◆ **PROBLEM REQUIREMENTS**: Return only those lines of the material that contain "given".

◆ **EXTRACTED INFORMATION**:
* * * * * * *

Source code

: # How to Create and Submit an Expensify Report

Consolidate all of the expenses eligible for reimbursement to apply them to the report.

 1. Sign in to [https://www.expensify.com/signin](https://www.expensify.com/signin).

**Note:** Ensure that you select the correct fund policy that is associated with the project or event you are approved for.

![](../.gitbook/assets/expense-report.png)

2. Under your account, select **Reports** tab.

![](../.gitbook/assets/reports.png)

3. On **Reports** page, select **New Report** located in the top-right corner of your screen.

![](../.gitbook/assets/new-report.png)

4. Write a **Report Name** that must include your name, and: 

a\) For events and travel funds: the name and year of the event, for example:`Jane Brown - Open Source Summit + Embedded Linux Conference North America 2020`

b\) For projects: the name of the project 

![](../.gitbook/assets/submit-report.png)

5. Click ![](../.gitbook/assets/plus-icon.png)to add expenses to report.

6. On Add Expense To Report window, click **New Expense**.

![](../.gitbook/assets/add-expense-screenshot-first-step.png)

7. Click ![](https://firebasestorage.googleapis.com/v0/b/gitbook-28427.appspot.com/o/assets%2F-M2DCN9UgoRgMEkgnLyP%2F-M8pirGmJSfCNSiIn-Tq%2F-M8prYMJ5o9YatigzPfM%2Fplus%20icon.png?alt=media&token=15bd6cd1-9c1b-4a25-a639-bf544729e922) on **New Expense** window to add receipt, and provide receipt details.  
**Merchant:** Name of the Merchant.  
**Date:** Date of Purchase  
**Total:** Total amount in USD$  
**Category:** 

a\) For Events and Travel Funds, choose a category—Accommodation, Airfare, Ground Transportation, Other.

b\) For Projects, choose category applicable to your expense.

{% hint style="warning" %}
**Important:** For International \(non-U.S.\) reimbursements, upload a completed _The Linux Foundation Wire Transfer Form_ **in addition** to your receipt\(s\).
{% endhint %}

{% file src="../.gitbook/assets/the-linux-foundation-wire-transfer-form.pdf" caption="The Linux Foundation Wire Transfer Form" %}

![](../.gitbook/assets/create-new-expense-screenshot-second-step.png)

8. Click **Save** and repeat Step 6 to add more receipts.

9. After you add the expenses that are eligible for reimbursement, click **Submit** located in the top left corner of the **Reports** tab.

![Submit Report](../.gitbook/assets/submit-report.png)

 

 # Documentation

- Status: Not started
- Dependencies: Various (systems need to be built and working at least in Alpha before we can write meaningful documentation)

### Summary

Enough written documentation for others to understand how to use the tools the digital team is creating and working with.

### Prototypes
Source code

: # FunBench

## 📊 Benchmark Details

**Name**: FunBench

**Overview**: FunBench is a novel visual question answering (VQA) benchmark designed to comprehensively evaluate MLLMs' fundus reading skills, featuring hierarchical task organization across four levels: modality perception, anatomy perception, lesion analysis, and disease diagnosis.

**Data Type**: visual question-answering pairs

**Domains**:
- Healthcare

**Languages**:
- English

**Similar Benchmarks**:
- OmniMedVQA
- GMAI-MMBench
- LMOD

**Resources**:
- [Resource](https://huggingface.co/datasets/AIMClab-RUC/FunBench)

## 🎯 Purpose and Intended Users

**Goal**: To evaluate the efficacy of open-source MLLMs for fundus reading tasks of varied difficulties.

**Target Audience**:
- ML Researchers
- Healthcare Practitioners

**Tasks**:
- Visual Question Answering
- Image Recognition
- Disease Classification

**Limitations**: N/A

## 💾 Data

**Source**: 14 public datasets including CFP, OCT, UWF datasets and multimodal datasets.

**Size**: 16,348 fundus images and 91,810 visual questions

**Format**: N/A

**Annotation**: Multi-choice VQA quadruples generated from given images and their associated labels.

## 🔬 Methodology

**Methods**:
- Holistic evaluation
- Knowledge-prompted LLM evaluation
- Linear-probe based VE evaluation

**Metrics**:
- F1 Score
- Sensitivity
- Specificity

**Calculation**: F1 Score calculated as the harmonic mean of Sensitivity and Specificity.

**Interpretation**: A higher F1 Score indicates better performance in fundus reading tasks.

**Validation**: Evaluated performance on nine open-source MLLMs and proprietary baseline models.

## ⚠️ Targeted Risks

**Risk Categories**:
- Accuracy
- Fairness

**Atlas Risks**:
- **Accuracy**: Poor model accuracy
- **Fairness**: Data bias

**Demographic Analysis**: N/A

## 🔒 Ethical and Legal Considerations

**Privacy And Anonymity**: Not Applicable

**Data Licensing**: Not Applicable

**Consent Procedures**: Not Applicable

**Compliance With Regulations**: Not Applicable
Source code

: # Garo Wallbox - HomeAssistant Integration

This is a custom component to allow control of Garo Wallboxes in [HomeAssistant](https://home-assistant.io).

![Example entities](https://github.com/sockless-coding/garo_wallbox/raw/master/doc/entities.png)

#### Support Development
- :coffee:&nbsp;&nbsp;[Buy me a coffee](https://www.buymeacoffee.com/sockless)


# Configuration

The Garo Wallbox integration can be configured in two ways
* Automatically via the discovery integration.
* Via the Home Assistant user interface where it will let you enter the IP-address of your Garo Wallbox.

* * * * * * *

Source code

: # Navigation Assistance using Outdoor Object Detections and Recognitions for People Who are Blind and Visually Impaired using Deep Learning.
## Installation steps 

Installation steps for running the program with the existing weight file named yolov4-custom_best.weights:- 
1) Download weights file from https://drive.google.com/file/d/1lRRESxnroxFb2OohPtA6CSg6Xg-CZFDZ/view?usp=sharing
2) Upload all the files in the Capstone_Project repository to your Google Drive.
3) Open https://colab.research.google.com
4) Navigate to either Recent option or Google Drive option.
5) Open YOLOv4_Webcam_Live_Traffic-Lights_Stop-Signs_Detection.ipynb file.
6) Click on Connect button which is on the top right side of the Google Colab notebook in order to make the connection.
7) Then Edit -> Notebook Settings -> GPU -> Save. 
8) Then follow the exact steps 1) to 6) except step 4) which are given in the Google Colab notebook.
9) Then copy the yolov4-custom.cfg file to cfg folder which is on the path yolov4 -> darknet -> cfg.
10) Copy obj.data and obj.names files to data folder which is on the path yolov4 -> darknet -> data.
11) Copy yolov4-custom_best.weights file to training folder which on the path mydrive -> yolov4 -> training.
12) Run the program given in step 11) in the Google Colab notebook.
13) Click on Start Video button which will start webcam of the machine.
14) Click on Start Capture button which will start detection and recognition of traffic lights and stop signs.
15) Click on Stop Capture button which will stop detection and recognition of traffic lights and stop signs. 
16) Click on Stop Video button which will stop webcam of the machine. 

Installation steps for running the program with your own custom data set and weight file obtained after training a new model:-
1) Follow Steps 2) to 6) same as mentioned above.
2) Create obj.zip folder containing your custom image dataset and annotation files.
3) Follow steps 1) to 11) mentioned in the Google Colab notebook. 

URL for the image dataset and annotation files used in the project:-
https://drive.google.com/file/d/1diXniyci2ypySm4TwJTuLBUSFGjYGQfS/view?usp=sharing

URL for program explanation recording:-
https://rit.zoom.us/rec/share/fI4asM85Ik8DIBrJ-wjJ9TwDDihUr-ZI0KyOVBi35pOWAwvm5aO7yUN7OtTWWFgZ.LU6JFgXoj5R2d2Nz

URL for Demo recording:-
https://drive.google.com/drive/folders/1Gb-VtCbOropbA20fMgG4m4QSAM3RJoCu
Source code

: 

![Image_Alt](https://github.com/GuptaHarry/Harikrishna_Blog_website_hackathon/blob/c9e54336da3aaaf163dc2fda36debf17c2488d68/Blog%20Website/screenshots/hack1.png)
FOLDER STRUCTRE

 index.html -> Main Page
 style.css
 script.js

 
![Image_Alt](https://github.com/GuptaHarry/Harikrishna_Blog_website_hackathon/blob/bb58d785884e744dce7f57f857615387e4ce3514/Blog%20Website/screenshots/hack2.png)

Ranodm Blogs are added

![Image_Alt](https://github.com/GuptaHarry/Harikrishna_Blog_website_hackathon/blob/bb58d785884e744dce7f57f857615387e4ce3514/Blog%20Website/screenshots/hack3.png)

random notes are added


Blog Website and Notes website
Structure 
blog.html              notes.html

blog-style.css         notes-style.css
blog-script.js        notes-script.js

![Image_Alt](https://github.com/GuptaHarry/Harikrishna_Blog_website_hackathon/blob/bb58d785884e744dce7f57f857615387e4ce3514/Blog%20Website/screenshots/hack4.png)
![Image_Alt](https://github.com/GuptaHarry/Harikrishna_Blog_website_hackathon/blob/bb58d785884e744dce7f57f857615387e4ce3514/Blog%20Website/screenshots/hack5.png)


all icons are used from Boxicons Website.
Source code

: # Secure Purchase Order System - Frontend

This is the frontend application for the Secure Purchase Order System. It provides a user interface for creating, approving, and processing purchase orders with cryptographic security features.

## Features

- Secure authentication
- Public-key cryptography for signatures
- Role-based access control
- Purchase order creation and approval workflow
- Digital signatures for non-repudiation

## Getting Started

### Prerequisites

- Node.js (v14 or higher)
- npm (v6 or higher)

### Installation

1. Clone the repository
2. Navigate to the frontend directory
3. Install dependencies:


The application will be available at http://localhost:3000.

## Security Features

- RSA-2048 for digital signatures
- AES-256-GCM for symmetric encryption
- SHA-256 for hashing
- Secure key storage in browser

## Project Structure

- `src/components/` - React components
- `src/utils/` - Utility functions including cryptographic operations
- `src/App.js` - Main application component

* * * * * * *

◆ **ANSWER SPACE**:
**Annotation**: Multi-choice VQA quadruples generated from given images and their associated labels.
8) Then follow the exact steps 1) to 6) except step 4) which are given in the Google Colab notebook.
12) Run the program given in step 11) in the Google Colab notebook.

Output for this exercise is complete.